Structure of an A-form RNA duplex obtained by degradation of 6S RNA in a crystallization droplet

Jiro Kondo a,*, Anne-Catherine Dock-Bregeon b, Dagmar K Willkomm c, Roland K Hartmann d, Eric Westhof e
PMCID: PMC3668581  PMID: 23722840

The crystal structure of an A-form RNA duplex obtained by degradation of 6S RNA in a crystallization droplet has been solved. The role of a ribose-zipper motif in the intermolecular packing is presented.
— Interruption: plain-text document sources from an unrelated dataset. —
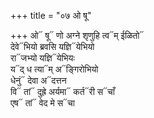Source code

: +++
title = "०७ ओ षू"

+++
ओ᳓ षू᳓ णो अग्ने शृणुहि त्व᳓म् ईळितो᳓  
देवे᳓भियो ब्रवसि यज्ञि᳓येभियो  
रा᳓जभ्यो यज्ञि᳓येभियः  
य᳓द् ध त्या᳓म् अ᳓ङ्गिरोभियो  
धेनुं᳓ देवा अ᳓दत्तन  
वि᳓ तां᳓ दुह्रे अर्यमा᳓ कर्त᳓री स᳓चाँ  
एष᳓ तां᳓ वेद मे स᳓चा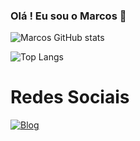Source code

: ### Olá ! Eu sou o Marcos 👋


![Marcos GitHub stats](https://github-readme-stats.vercel.app/api?username=MarcosMob&show_icons=true&theme=radical)

![Top Langs](https://github-readme-stats.vercel.app/api/top-langs/?username=marcosmob&hide_progress=demo)

# Redes Sociais <br>
[![Blog](https://img.shields.io/badge/Twitter-1DA1F2?style=for-the-badge&logo=twitter&logoColor=white)](https://twitter.com/DevMarcosA)
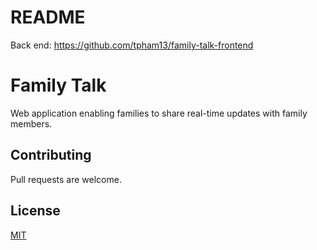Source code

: # README
Back end: 
https://github.com/tpham13/family-talk-frontend

# Family Talk

Web application enabling families to share real-time updates with family members. 

## Contributing
Pull requests are welcome.

## License
[MIT](https://choosealicense.com/licenses/mit/)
Keywords: A-form RNA, 6S RNA, RNA degradation

Abstract

In the course of a crystallographic study of a 132 nt variant of Aquifex aeolicus 6S RNA, a crystal structure of an A-form RNA duplex containing 12 base pairs was solved at a resolution of 2.6 Å. In fact, the RNA duplex is part of the 6S RNA and was obtained by accidental but precise degradation of the 6S RNA in a crystallization droplet. 6S RNA degradation was confirmed by microscopic observation of crystals and gel electrophoresis of crystallization droplets. The RNA oligomers obtained form regular A-form duplexes containing three GoU wobble-type base pairs, one of which engages in intermolecular contacts through a ribose-zipper motif at the crystal-packing interface.

1. Introduction  

Crystal structures of large RNAs such as ribosomal subunits of bacteria (Wimberly et al., 2000; Ban et al., 2000; Yusupov et al., 2001; Harms et al., 2001) and eukaryotes (Ben-Shem et al., 2010; Rabl et al., 2011; Klinge et al., 2011), RNase P (Torres-Larios et al., 2005; Reiter et al., 2010), group I (Adams et al., 2004; Golden et al., 2005; Stahley & Strobel, 2005) and group II (Toor et al., 2008) introns, ribozymes (Scott, 2007) and riboswitches (Edwards et al., 2007) have been solved in recent years. However, the crystallization of large RNAs is still a challenging task. The largest problem, shared not only by crystallographers but also by most RNA scientists, is the degradation of RNA by ribonucleases (RNases) in the environment and by spontaneous cleavage resulting from alkaline or metal-ion-induced hydrolysis.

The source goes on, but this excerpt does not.